Is It Time for Chromebooks in Education?


I was at an educational technology conference last week. I asked several people about whether or not the Google Chromebook was having any impact on their campus. Not only was there zero impact, half of those I asked didn't even know that a Chromebook was a personal computer.

That may change in 2013. Chromebooks run the Google Chrome OS operating system. The first Chromebooks for sale, by Acer Inc. and Samsung, were announced at the Google I/O conference in May 2011. Six laptop models have been introduced to date, as well as a single desktop, known as a "Chromebox".

I signed up for some type of beta test of the Chromebook and wanted to use it in a project I was involved with at my college, but I wasn't selected. I never heard anything about those educators who were selected. (I assume that some people did.)

Chromebooks are originally touted for for their comparatively low cost and fast startup times. The advantage or disadvantage - depending on your way of using a computer - is that they are designed to be used while connected to the Internet and support applications that reside on the Web.

That means you don't use your traditional PC applications like Microsoft Office and Photoshop that would be installed on the machine itself. You need to be online all the time and using the cloud.

I have read about some programs Google did with the device. I'm not sure that handing out as loaners on Virgin flights and sending reviewers freebies was the right approach.

But NY Times’s technology columnist, David Pogue, seems to think that right now at $250, it could be a gamechanger. That's half the price of an iPad for a laptop.

It plays Flash and opens Office docs. The shell is plastic with a brushed aluminum look. It's light — 2.4 pounds and has a keyboard that is similar to a MacBook Air.

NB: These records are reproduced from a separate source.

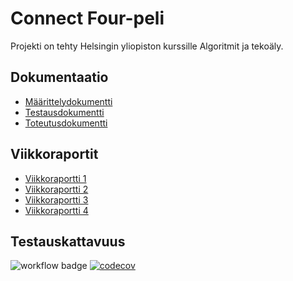 # Connect Four-peli

Projekti on tehty Helsingin yliopiston kurssille Algoritmit ja tekoäly.

## Dokumentaatio

- [Määrittelydokumentti](https://github.com/adarautiainen/HarjoitusRepo/blob/main/dokumentaatiokansio/maarittelydokumentti.md)
- [Testausdokumentti](https://github.com/adarautiainen/HarjoitusRepo/blob/main/dokumentaatiokansio/testausdokumentti.md)
- [Toteutusdokumentti](https://github.com/adarautiainen/HarjoitusRepo/blob/main/dokumentaatiokansio/toteutusdokumentti.md)

## Viikkoraportit

- [Viikkoraportti 1](https://github.com/adarautiainen/HarjoitusRepo/blob/main/dokumentaatiokansio/viikkoraportti1.md)
- [Viikkoraportti 2](https://github.com/adarautiainen/HarjoitusRepo/blob/main/dokumentaatiokansio/viikkoraportti2.md)
- [Viikkoraportti 3](https://github.com/adarautiainen/HarjoitusRepo/blob/main/dokumentaatiokansio/viikkoraportti3.md)
- [Viikkoraportti 4](https://github.com/adarautiainen/HarjoitusRepo/blob/main/dokumentaatiokansio/viikkoraportti4.md)

## Testauskattavuus

![workflow badge](https://github.com/adarautiainen/HarjoitusRepo/workflows/CI/badge.svg)
[![codecov](https://codecov.io/gh/adarautiainen/HarjoitusRepo/graph/badge.svg?token=E2DAFQIX29)](https://codecov.io/gh/adarautiainen/HarjoitusRepo)



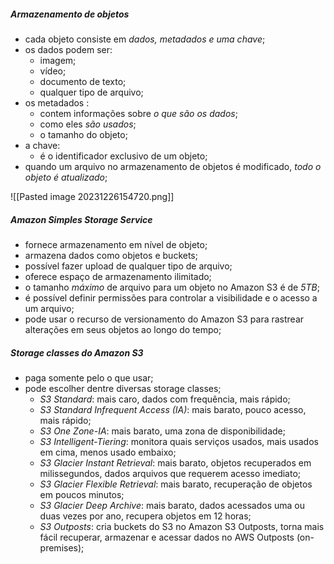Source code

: 
##### Armazenamento de objetos

- cada objeto consiste em *dados, metadados e uma chave*;
- os dados podem ser:
	- imagem;
	- vídeo;
	- documento de texto;
	- qualquer tipo de arquivo;
- os metadados :
	- contem informações sobre *o que são os dados*;
	- como eles *são usados*;
	- o tamanho do objeto;
- a chave:
	- é o identificador exclusivo de um objeto;
- quando um arquivo no armazenamento de objetos é modificado, *todo o objeto é atualizado*;

![[Pasted image 20231226154720.png]]

##### Amazon Simples Storage Service

- fornece armazenamento em nível de objeto;
- armazena dados como objetos e buckets;
- possível fazer upload de qualquer tipo de arquivo;
- oferece espaço de armazenamento ilimitado;
- o tamanho *máximo* de arquivo para um objeto no Amazon S3 é de *5TB*;
- é possível definir permissões para controlar a visibilidade e o acesso a um arquivo;
- pode usar o recurso de versionamento do Amazon S3 para rastrear alterações em seus objetos ao longo do tempo;

##### Storage classes do Amazon S3

- paga somente pelo o que usar;
- pode escolher dentre diversas storage classes;
	- *S3 Standard*: mais caro, dados com frequência, mais rápido;
	- *S3 Standard Infrequent Access (IA)*: mais barato, pouco acesso, mais rápido;
	- *S3 One Zone-IA*: mais barato, uma zona de disponibilidade;
	- *S3 Intelligent-Tiering*: monitora quais serviços usados, mais usados em cima, menos usado embaixo;
	- *S3 Glacier Instant Retrieval*: mais barato, objetos recuperados em milissegundos, dados arquivos que requerem acesso imediato;
	- *S3 Glacier Flexible Retrieval*: mais barato, recuperação de objetos em poucos minutos;
	- *S3 Glacier Deep Archive*: mais barato, dados acessados uma ou duas vezes por ano, recupera objetos em 12 horas;
	- *S3 Outposts*: cria buckets do S3 no Amazon S3 Outposts, torna mais fácil recuperar, armazenar e acessar dados no AWS Outposts (on-premises);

I like my iPad, but I still need a laptop to do my work and play online.  The Chromebook has HDMI, USB 2.0 and USB 3.0 and a headphone jack and a memory-card slot for photo transfer. It has a 11.6-inch screen, Bluetooth and Wi-Fi and Google claims 6.5 hours for the battery.

Like an iPad, you can get a $330, you can get a version that gets online over the cellular data networks.) The 11.6-inch screen isn’t glossy, which is good, but it’s a little washed out. It has Bluetooth and Wi-Fi. Google claims 6.5 hours for the battery, and that seems about right. It is an instant-on machine and the operating system is updated automatically about every six weeks.

Maybe the audience for the Chromebook is someone looking for a second computer, but I think Google would be wise to make another and better push for the education market. In my days teaching in the last century, the reason I became an Apple user was because they made such a push to get into schools and support teachers. My first classroom computers were Tandy TRS-80s but the first compters my students really used were Apple IIe computers in the back of my room. It took years for Windows PCs to enter the school and that happened mostly because the Apple products got too expensive.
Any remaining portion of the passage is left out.